Sending a sexually suggestive message, commonly known as sexting, through cellular devices is becoming increasingly controversial. Making national headlines and stirring trouble among political officials, it should come as no surprise that this trendy felony has made its way into the classroom.
“I think it’s a problem everywhere, not restricted to a certain age group, class or school,” senior Zach Winterrowd said. “It’s immoral and disgusting.”

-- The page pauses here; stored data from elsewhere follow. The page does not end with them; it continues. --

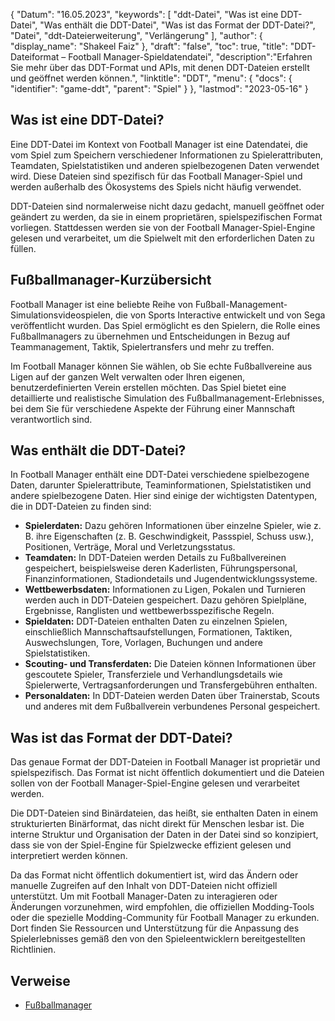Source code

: {
"Datum": "16.05.2023",
  "keywords": [
"ddt-Datei",
"Was ist eine DDT-Datei",
"Was enthält die DDT-Datei",
"Was ist das Format der DDT-Datei?",
"Datei",
"ddt-Dateierweiterung",
"Verlängerung"
],
  "author": {
"display_name": "Shakeel Faiz"
},
"draft": "false",
"toc": true,
"title": "DDT-Dateiformat – Football Manager-Spieldatendatei",
  "description":"Erfahren Sie mehr über das DDT-Format und APIs, mit denen DDT-Dateien erstellt und geöffnet werden können.",
"linktitle": "DDT",
  "menu": {
    "docs": {
      "identifier": "game-ddt",
"parent": "Spiel"
}
},
"lastmod": "2023-05-16"
}

## Was ist eine DDT-Datei?

Eine DDT-Datei im Kontext von Football Manager ist eine Datendatei, die vom Spiel zum Speichern verschiedener Informationen zu Spielerattributen, Teamdaten, Spielstatistiken und anderen spielbezogenen Daten verwendet wird. Diese Dateien sind spezifisch für das Football Manager-Spiel und werden außerhalb des Ökosystems des Spiels nicht häufig verwendet.

DDT-Dateien sind normalerweise nicht dazu gedacht, manuell geöffnet oder geändert zu werden, da sie in einem proprietären, spielspezifischen Format vorliegen. Stattdessen werden sie von der Football Manager-Spiel-Engine gelesen und verarbeitet, um die Spielwelt mit den erforderlichen Daten zu füllen.

## Fußballmanager-Kurzübersicht

Football Manager ist eine beliebte Reihe von Fußball-Management-Simulationsvideospielen, die von Sports Interactive entwickelt und von Sega veröffentlicht wurden. Das Spiel ermöglicht es den Spielern, die Rolle eines Fußballmanagers zu übernehmen und Entscheidungen in Bezug auf Teammanagement, Taktik, Spielertransfers und mehr zu treffen.

Im Football Manager können Sie wählen, ob Sie echte Fußballvereine aus Ligen auf der ganzen Welt verwalten oder Ihren eigenen, benutzerdefinierten Verein erstellen möchten. Das Spiel bietet eine detaillierte und realistische Simulation des Fußballmanagement-Erlebnisses, bei dem Sie für verschiedene Aspekte der Führung einer Mannschaft verantwortlich sind.

## Was enthält die DDT-Datei?

In Football Manager enthält eine DDT-Datei verschiedene spielbezogene Daten, darunter Spielerattribute, Teaminformationen, Spielstatistiken und andere spielbezogene Daten. Hier sind einige der wichtigsten Datentypen, die in DDT-Dateien zu finden sind:

- **Spielerdaten:** Dazu gehören Informationen über einzelne Spieler, wie z. B. ihre Eigenschaften (z. B. Geschwindigkeit, Passspiel, Schuss usw.), Positionen, Verträge, Moral und Verletzungsstatus.
- **Teamdaten:** In DDT-Dateien werden Details zu Fußballvereinen gespeichert, beispielsweise deren Kaderlisten, Führungspersonal, Finanzinformationen, Stadiondetails und Jugendentwicklungssysteme.
- **Wettbewerbsdaten:** Informationen zu Ligen, Pokalen und Turnieren werden auch in DDT-Dateien gespeichert. Dazu gehören Spielpläne, Ergebnisse, Ranglisten und wettbewerbsspezifische Regeln.
- **Spieldaten:** DDT-Dateien enthalten Daten zu einzelnen Spielen, einschließlich Mannschaftsaufstellungen, Formationen, Taktiken, Auswechslungen, Tore, Vorlagen, Buchungen und andere Spielstatistiken.
- **Scouting- und Transferdaten:** Die Dateien können Informationen über gescoutete Spieler, Transferziele und Verhandlungsdetails wie Spielerwerte, Vertragsanforderungen und Transfergebühren enthalten.
- **Personaldaten:** In DDT-Dateien werden Daten über Trainerstab, Scouts und anderes mit dem Fußballverein verbundenes Personal gespeichert.

## Was ist das Format der DDT-Datei?

Das genaue Format der DDT-Dateien in Football Manager ist proprietär und spielspezifisch. Das Format ist nicht öffentlich dokumentiert und die Dateien sollen von der Football Manager-Spiel-Engine gelesen und verarbeitet werden.

Die DDT-Dateien sind Binärdateien, das heißt, sie enthalten Daten in einem strukturierten Binärformat, das nicht direkt für Menschen lesbar ist. Die interne Struktur und Organisation der Daten in der Datei sind so konzipiert, dass sie von der Spiel-Engine für Spielzwecke effizient gelesen und interpretiert werden können.

Da das Format nicht öffentlich dokumentiert ist, wird das Ändern oder manuelle Zugreifen auf den Inhalt von DDT-Dateien nicht offiziell unterstützt. Um mit Football Manager-Daten zu interagieren oder Änderungen vorzunehmen, wird empfohlen, die offiziellen Modding-Tools oder die spezielle Modding-Community für Football Manager zu erkunden. Dort finden Sie Ressourcen und Unterstützung für die Anpassung des Spielerlebnisses gemäß den von den Spieleentwicklern bereitgestellten Richtlinien.

## Verweise
* [Fußballmanager](https://en.wikipedia.org/wiki/Football_Manager)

One in five teenagers claimed to have been involved in nude sexting. And about 30% of teenagers are sending these messages to someone they have never met in person. These alarming statistics are just a few of the many realities of activity behind the screen.

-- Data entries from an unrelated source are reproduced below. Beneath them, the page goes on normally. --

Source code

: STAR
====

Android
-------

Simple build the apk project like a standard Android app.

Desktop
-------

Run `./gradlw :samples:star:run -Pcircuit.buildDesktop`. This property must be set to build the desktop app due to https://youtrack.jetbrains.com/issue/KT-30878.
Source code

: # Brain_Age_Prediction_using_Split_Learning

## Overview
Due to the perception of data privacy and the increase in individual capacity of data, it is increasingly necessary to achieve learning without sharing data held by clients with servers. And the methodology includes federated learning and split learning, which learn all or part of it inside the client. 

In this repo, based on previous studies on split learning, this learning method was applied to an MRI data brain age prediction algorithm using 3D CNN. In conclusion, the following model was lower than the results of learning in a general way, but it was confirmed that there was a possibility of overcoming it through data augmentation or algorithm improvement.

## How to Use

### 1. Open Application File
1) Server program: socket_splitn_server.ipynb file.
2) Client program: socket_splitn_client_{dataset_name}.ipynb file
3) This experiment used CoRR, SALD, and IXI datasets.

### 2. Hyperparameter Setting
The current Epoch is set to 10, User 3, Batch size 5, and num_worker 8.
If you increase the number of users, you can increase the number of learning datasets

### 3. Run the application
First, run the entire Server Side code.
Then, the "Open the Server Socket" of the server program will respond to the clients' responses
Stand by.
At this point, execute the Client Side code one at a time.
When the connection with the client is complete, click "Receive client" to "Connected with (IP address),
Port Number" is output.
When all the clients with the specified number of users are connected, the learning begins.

“I think that since people know it’s nothing physical they think there won’t be any repercussions. When really you can be legally charged for this,” Winterrowd said.

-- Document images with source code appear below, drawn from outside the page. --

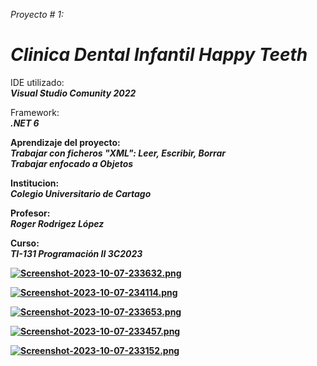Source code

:  _Proyecto # 1:_  <br>
# _<strong>Clinica Dental Infantil Happy Teeth</strong>_
              

 IDE utilizado: <br> _<strong>Visual Studio Comunity 2022_</strong>
              

 Framework: <br> _<strong>.NET 6_</trong>
             
              
 Aprendizaje del proyecto: <br> _<strong>Trabajar con ficheros "XML":  Leer, Escribir, Borrar<br> Trabajar enfocado  a Objetos_</strong>
              

 Institucion: <br> _<strong>Colegio Universitario de Cartago_</strong>
              

 Profesor: <br> _<strong>Roger Rodrigez López_</strong>
              

 Curso: <br> _<strong>TI-131 Programación II 3C2023_</strong>
              
[![Screenshot-2023-10-07-233632.png](https://i.postimg.cc/nVwzwdqW/Screenshot-2023-10-07-233632.png)](https://postimg.cc/SjCknfTL)

[![Screenshot-2023-10-07-234114.png](https://i.postimg.cc/xjkRZ4WJ/Screenshot-2023-10-07-234114.png)](https://postimg.cc/qgTyhjB4)

[![Screenshot-2023-10-07-233653.png](https://i.postimg.cc/BbDnF3t1/Screenshot-2023-10-07-233653.png)](https://postimg.cc/BPS3WdTq)

<!-- [![Screenshot-2023-10-07-233609.png](https://i.postimg.cc/zfLpK2S1/Screenshot-2023-10-07-233609.png)](https://postimg.cc/XZbw08z2)-->

[![Screenshot-2023-10-07-233457.png](https://i.postimg.cc/rsZh26qz/Screenshot-2023-10-07-233457.png)](https://postimg.cc/7J71SWGy)

[![Screenshot-2023-10-07-233152.png](https://i.postimg.cc/C1YrjHvM/Screenshot-2023-10-07-233152.png)](https://postimg.cc/KKq5bLSC)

In fact, in the state of Texas, a minor caught sexting will be charged with a misdemeanor and must take an educational course with a parent about the dangers of sexting.
“Depending on the severity or your involvement in the case, you could end up in alternative high school. The question is did you send it, receive it, and are you causing a major campus disruption through this?” Johnson principal John Mehlbrech said.
Along with bullying, underage drinking, and distracted driving, sexting is a practice administrators advocate abstinence from. But, being such a sensitive subject, sexting isn’t a conversation everyone is eager to have.
“Will kids change because we educate them?” Mehlbrech said. “We hope they do…But you say it so often that it doesn’t mean anything anymore. We face these things way too often.”
“I’m not even sure that that would scare them from sexting because the immediate strength of peer pressure is going to be greater than this far away threat of possible legal consequences,” AP English teacher Gwen Guerrero said.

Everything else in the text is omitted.